The search for concordant patterns of species distribution across multiple taxonomic levels, ecological systems and spatiotemporal scales is a fundamental goal of biogeographic research (Lomolino et al. 2010). For example, congruence among patterns of species distribution has historically been used to support the existence of overarching abiotic forces shaping evolution and biogeography throughout various levels of biological and ecological scales (e.g., vicariance, long distance dispersal; Nelson 1969; Croizat et al. 1974; Nelson and Platnick 1981).

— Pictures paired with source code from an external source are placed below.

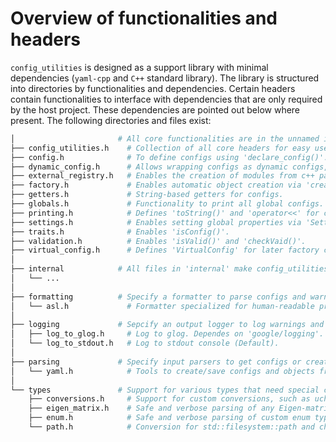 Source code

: # Overview of functionalities and headers
`config_utilities` is designed as a support library with minimal dependencies (`yaml-cpp` and `C++` standard library).
The library is structured into directories by functionalities and dependencies.
Certain headers contain functionalities to interface with dependencies that are only required by the host project.
These dependencies are pointed out below where present.
The following directories and files exist:

```bash
│                       # All core functionalities are in the unnamed include and depend only on yaml-cpp and C++.
├── config_utilities.h    # Collection of all core headers for easy use.
├── config.h              # To define configs using 'declare_config()'.
├── dynamic_config.h      # Allows wrapping configs as dynamic configs, and updating them via servers and clients.
├── external_registry.h   # Enables the creation of modules from c++ packages outside the project (i.e. not linked against).
├── factory.h             # Enables automatic object creation via 'create()'.
├── getters.h             # String-based getters for configs.
├── globals.h             # Functionality to print all global configs.
├── printing.h            # Defines 'toString()' and 'operator<<' for configs.
├── settings.h            # Enables setting global properties via 'Settings()'
├── traits.h              # Enables 'isConfig()'.
├── validation.h          # Enables 'isValid()' and 'checkVaid()'.
├── virtual_config.h      # Defines 'VirtualConfig' for later factory creation.
│
├── internal            # All files in 'internal' make config_utilities work internally. They have no extra dependencies and need not be included.
│   └── ...
│
├── formatting          # Specify a formatter to parse configs and warnings to text.
│   └── asl.h             # Formatter specialized for human-readable prints to fixed-width consoles (Default).
│
├── logging             # Sepcify an output logger to log warnings and errors to.
│   ├── log_to_glog.h     # Log to glog. Dependes on 'google/logging'.
│   └── log_to_stdout.h   # Log to stdout console (Default).
│
├── parsing             # Specify input parsers to get configs or create objects from source data.
│   └── yaml.h            # Tools to create/save configs and objects from/to yaml nodes or files. Depends on 'yaml-cpp'.
│
└── types               # Support for various types that need special conversions.
    ├── conversions.h     # Support for custom conversions, such as uchars.
    ├── eigen_matrix.h    # Safe and verbose parsing of any Eigen-matrix types.
    ├── enum.h            # Safe and verbose parsing of custom enum types.
    └── path.h            # Conversion for std::filesystem::path and checks for paths and path-strings.
```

Coastal (terrestrial) and marine ecosystems present ideal systems for elucidating ecological and evolutionary processes driving species distribution, community structure, and biodiversity. Yet, several noticeable differences exist between these two ecosystems as a consequence of the essential differences in their physical environment, markedly the relative prevalence of air or water, respectively. The extent to which species distribution is limited to a particular area is a result of a range of biotic and abiotic processes that vary in space and time, and these are also expected to differ markedly between terrestrial and marine ecosystems. In the marine environment, one of the main processes influencing species distribution refers to the presence, strength, physical attributes (e.g., temperature), and direction of boundary currents. For example, an increasing number of studies show how spatial patterns of marine biological similarity are often related to linear boundary currents, which characterize many coastal regions of the world (Waters et al. 2010; Coleman et al. 2011; Watson et al. 2011; Colgan and da Costa 2013). In marine systems, levels of current-mediated oceanographic connectivity can be an excellent predictor of regional biogeographic similarity at multiples levels of biological organization (e.g., Gaylord and Gaines 2000; Watson et al. 2011). The geographic range of terrestrial taxa, on the other hand, may be more strongly affected by a diverse array of nonlinear biotic and abiotic factors (e.g., habitat availability, climate, geology, geomorphology, and pedology; Clark et al. 1999; Cain et al. 2000; Moritz et al. 2000; Kinlan and Gaines 2003). In short, the larger magnitude and rate of dispersal not only of seeds and propagules but also of nutrients and materials in the marine environment promoted by the physical properties of constant and often directional water movement are expected to increase the scales of physical and biological connectivity among marine and nearshore communities compared with terrestrial and more inland ecosystems (Caley et al. 1996; Carr et al. 2003). Consequently, marine systems are often considered more “open”, connected and homogeneous compared with terrestrial systems. As a result, patterns of biological connectivity and species spatial turnover on land are expected to be more structured and heterogeneous than in the sea (Caley et al. 1996; Carr et al. 2003).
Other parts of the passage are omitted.